With Bluespec, a state machine can be written by a series of
independent rules, which the compiler will properly order and
synthesize control logic. Alternately, the transitions can be combined
into a function and that function instantiated in one rule, which
highlights the independent and synchronous nature of the rules.
FSM with Multiple Rules
... typedef enum S0, S1, S2, S3 StateType deriving (Eq, Bits); ... Reg#(StateType) curr_state <- mkReg (S0) ; (* fire_when_enabled, no_implicit_conditions *) rule state_S0 (curr_state == S0); curr_state <= S1; endrule (* fire_when_enabled, no_implicit_conditions *) rule state_S1 (curr_state == S1); curr_state <= S2; endrule (* fire_when_enabled, no_implicit_conditions *) rule state_S2 (curr_state == S2); curr_state <= S3; endrule (* fire_when_enabled, no_implicit_conditions *) rule state_S3 (curr_state == S3); curr_state <= S0; endrule ...
Each rule corresponds to one or more state transitions, where the
rule condition is the current state and input condition for transition
to occur. Each rule is also annotated with a fire_when_enabled
attribute. This attribute enables compile time checks to insure that
other conditions (rules or method will not block the rule execution --
basically a check for independence between rules.) The no_implicit_condition
attribute, is a compile-time assertion which insures that there are no
implicit conditions (such as full or empty FIFOs) which would prevent
this rule from firing. Together, these attribute check the designer's
intentions and understanding of the Bluespec model.
FSM with One Rule
Alternately, the FSM may be described in one rule, which gives the full FSM behavior in a case statement.
Reg#(StateType) curr_state <- mkReg (S0) ;
(* fire_when_enabled *) rule rule1_StateChange (True); StateType next_state; case (curr_state) S0 : next_state = S1; S1 : next_state = S2; S2 : next_state = S3; S3 : next_state = S0; default : next_state = S0; endcase curr_state <= next_state; endrule: rule1_StateChange
Another One Rule FSM Example
This FSM example is a minor variation of the above, where a function
describes the state transitions and the rule instantiates the function.
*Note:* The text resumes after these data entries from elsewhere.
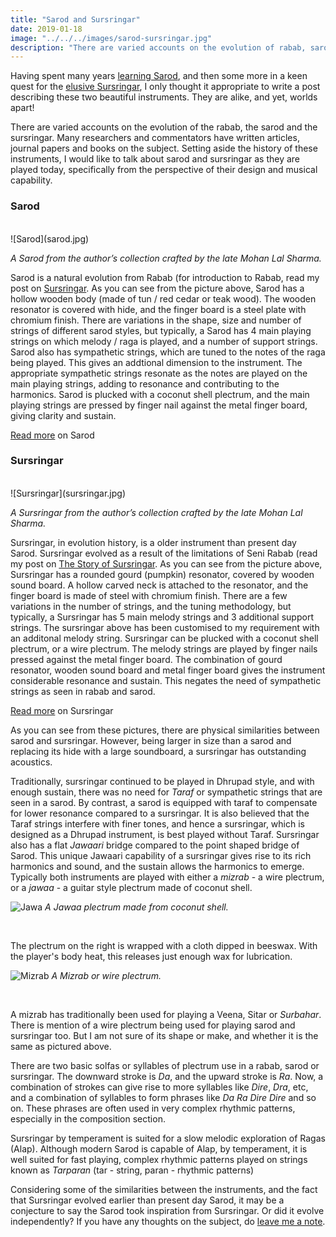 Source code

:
 ```yaml
---
title: "Sarod and Sursringar"
date: 2019-01-18
image: "../../../images/sarod-sursringar.jpg"
description: "There are varied accounts on the evolution of rabab, sarod and sursringar. Many have written articles, journal papers and books on the subject. Never minding the history and its evolution, I am interested in talking about the two instruments, its commonalities and differences."
---
```

Having spent many years [learning Sarod](/about/#early-days-and-music-training), and then some more in a keen quest for the [elusive Sursringar](/blog/why-chandraveena/), I only thought it appropriate to write a post describing these two beautiful instruments. They are alike, and yet, worlds apart!

There are varied accounts on the evolution of the rabab, the sarod and the sursringar. Many researchers and commentators have written articles, journal papers and books on the subject. Setting aside the history of these instruments, I would like to talk about sarod and sursringar as they are played today, specifically from the perspective of their design and musical capability.

<notice-box>

### Sarod

<br>
![Sarod](sarod.jpg)

*A Sarod from the author’s collection crafted by the late Mohan Lal Sharma.*
<br>

Sarod is a natural evolution from Rabab (for introduction to Rabab, read my post on [Sursringar](/blog/sursringar-blog/###Rabab). As you can see from the picture above, Sarod has a hollow wooden body (made of tun / red cedar or teak wood). The wooden resonator is covered with hide, and the finger board is a steel plate with chromium finish. There are variations in the shape, size and number of strings of different sarod styles, but typically, a Sarod has 4 main playing strings on which melody / raga is played, and a number of support strings. Sarod also has sympathetic strings, which are tuned to the notes of the raga being played. This gives an addtional dimension to the instrument. The appropriate sympathetic strings resonate as the notes are played on the main playing strings, adding to resonance and contributing to the harmonics. Sarod is plucked with a coconut shell plectrum, and the main playing strings are pressed by finger nail against the metal finger board, giving clarity and sustain.

[Read more](https://en.m.wikipedia.org/wiki/Sarod) on Sarod

</notice-box>

<notice-box>

### Sursringar

<br>
![Sursringar](sursringar.jpg)

*A Sursringar from the author’s collection crafted by the late Mohan Lal Sharma.*
<br>

Sursringar, in evolution history, is a older instrument than present day Sarod. Sursringar evolved as a result of the limitations of Seni Rabab (read my post on [The Story of Sursringar](/blog/sursringar-blog). As you can see from the picture above, Sursringar has a rounded gourd (pumpkin) resonator, covered by wooden sound board. A hollow carved neck is attached to the resonator, and the finger board is made of steel with chromium finish. There are a few variations in the number of strings, and the tuning methodology, but typically, a Sursringar has 5 main melody strings and 3 additional support strings. The sursringar above has been customised to my requirement with an additonal melody string. Sursringar can be plucked with a coconut shell plectrum, or a wire plectrum. The melody strings are played by finger nails pressed against the metal finger board. 
The combination of gourd resonator, wooden sound board and metal finger board gives the instrument considerable resonance and sustain. This negates the need of sympathetic strings as seen in rabab and sarod.

[Read more](https://en.m.wikipedia.org/wiki/Sursingar) on Sursringar

</notice-box>

As you can see from these pictures, there are physical similarities between sarod and sursringar. However, being larger in size than a sarod and replacing its hide with a large soundboard, a sursringar has outstanding acoustics.

Traditionally, sursringar continued to be played in Dhrupad style, and with enough sustain, there was no need for *Taraf* or sympathetic strings that are seen in a sarod. By contrast, a sarod is equipped with taraf to compensate for lower resonance compared to a sursringar. It is also believed that the Taraf strings interfere with finer tones, and hence a sursringar, which is designed as a Dhrupad instrument, is best played without Taraf. Sursringar also has a flat *Jawaari* bridge compared to the point shaped bridge of Sarod. This unique Jawaari capability of a sursringar gives rise to its rich harmonics and sound, and the sustain allows the harmonics to emerge. Typically both instruments are played with either a *mizrab* - a wire plectrum, or a *jawaa* - a guitar style plectrum made of coconut shell.

![Jawa](jawa.jpg)
*A Jawaa plectrum made from coconut shell.*

<br>

The plectrum on the right is wrapped with a cloth dipped in beeswax. With the player's body heat, this releases just enough wax for lubrication.

![Mizrab](mizrab.jpg)
*A Mizrab or wire plectrum.*

<br>

A mizrab has traditionally been used for playing a Veena, Sitar or *Surbahar*. There is mention of a wire plectrum being used for playing sarod and sursringar too. But I am not sure of its shape or make, and whether it is the same as pictured above.

There are two basic solfas or syllables of plectrum use in a rabab, sarod or sursringar. The downward stroke is *Da*, and the upward stroke is *Ra*. Now, a combination of strokes can give rise to more syllables like *Dire*, *Dra*, etc, and a combination of syllables to form phrases like *Da Ra Dire Dire* and so on. These phrases are often used in very complex rhythmic patterns, especially in the composition section.

Sursringar by temperament is suited for a slow melodic exploration of Ragas (Alap). Although modern Sarod is capable of Alap, by temperament, it is well suited for fast playing, complex rhythmic patterns played on strings known as *Tarparan* (tar - string, paran - rhythmic patterns)

Considering some of the similarities between the instruments, and the fact that Sursringar evolved earlier than present day Sarod, it may be a conjecture to say the Sarod took inspiration from Sursringar. Or did it evolve independently? If you have any thoughts on the subject, do [leave me a note](/contact/#leave-a-message).

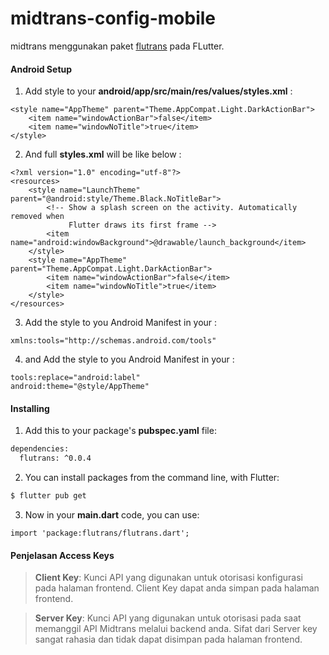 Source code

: # midtrans-config-mobile

midtrans menggunakan paket [flutrans](https://pub.dev/packages/flutrans) pada FLutter.
#### Android Setup

1. Add style to your **android/app/src/main/res/values/styles.xml** :
```
<style name="AppTheme" parent="Theme.AppCompat.Light.DarkActionBar">
    <item name="windowActionBar">false</item>
    <item name="windowNoTitle">true</item>
</style>
```
2. And full **styles.xml** will be like below :
```
<?xml version="1.0" encoding="utf-8"?>
<resources>
    <style name="LaunchTheme" parent="@android:style/Theme.Black.NoTitleBar">
        <!-- Show a splash screen on the activity. Automatically removed when
             Flutter draws its first frame -->
        <item name="android:windowBackground">@drawable/launch_background</item>
    </style>
    <style name="AppTheme" parent="Theme.AppCompat.Light.DarkActionBar">
        <item name="windowActionBar">false</item>
        <item name="windowNoTitle">true</item>
    </style>
</resources>
```
3. Add the style to you Android Manifest in your **<manifest>** :
```
xmlns:tools="http://schemas.android.com/tools"
```
4. and Add the style to you Android Manifest in your **<applicatioin>** :
```
tools:replace="android:label"
android:theme="@style/AppTheme"
```

#### Installing

1. Add this to your package's **pubspec.yaml** file:
```sh
dependencies:
  flutrans: ^0.0.4
```
2. You can install packages from the command line, with Flutter:
```sh
$ flutter pub get
```
3. Now in your **main.dart** code, you can use:
```
import 'package:flutrans/flutrans.dart';
```

#### Penjelasan Access Keys
> **Client Key**: Kunci API yang digunakan untuk otorisasi konfigurasi pada halaman frontend. Client Key dapat anda simpan pada halaman frontend.

> **Server Key**: Kunci API yang digunakan untuk otorisasi pada saat memanggil API Midtrans melalui backend anda. Sifat dari Server key sangat rahasia dan tidak dapat disimpan pada halaman frontend. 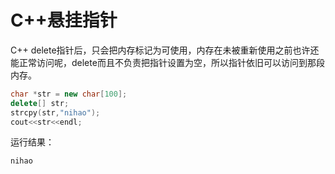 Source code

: # C++悬挂指针

C++ delete指针后，只会把内存标记为可使用，内存在未被重新使用之前也许还能正常访问呢，delete而且不负责把指针设置为空，所以指针依旧可以访问到那段内存。

```c++
char *str = new char[100];
delete[] str;
strcpy(str,"nihao");
cout<<str<<endl;
```

运行结果：

    nihao


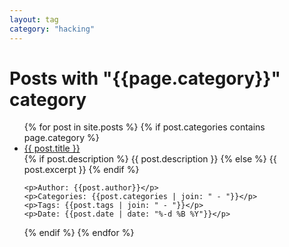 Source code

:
 ```yaml
---
layout: tag
category: "hacking"
---
```


<h1>Posts with "{{page.category}}" category</h1>
    
<ul>
{% for post in site.posts %}
{% if post.categories contains page.category %}

<li class="post">
    <a href="{{ post.url }}">{{ post.title }}</a>
    <br>
    {% if post.description %}
    {{ post.description }}
    {% else %}
    {{ post.excerpt }}
    {% endif %}

    <p>Author: {{post.author}}</p>
    <p>Categories: {{post.categories | join: " - "}}</p>
    <p>Tags: {{post.tags | join: " - "}}</p>
    <p>Date: {{post.date | date: "%-d %B %Y"}}</p>
</li>

{% endif %}
{% endfor %}
</ul>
This style has the advantage that the rule bodies, which update state,
and call actions are separate from the function, thus allowing easier
maintenance and reuse.
typedef enum S0, S1, S2, S3 StateType deriving (Eq, Bits); function StateType next_state (StateType curr_state); let myLocalVar; case (curr_state) S0 : myLocalVar = S1; S1 : myLocalVar = S2; S2 : myLocalVar = S3; S3 : myLocalVar = S0; default : myLocalVar = S0; endcase return myLocalVar; endfunction ... rule rule1_StateChange (True); curr_state <= next_state(curr_state); endrule: rule1_StateChange
Discussion
The implementation style for an FSM strongly depends on scope of the
FSM within the design, where the following guidelines should be used:
- If the FSM implements only the control structure, that is, it
provides the next state logic, but does not detail the actions which
occur within a given state, then the FSM should be implemented in one
rule. This is similar to common Verilog styles, and does not take
advantage of Bluespec features.
- If the FSM design includes the actions within each state, then
the recommended style is one rule per transition or state arc. That is,
given two transition, state A to B and state A to C, there should be a
two rules, one per transition. This style has the advantage that
Bluespec can automatically handle implicit conditions of the actions,
thus shortening design, implementation and verification time. For
example, if some actions in the transition from A to B are not ready,
then the rule does not fire, and the state transition will not occur.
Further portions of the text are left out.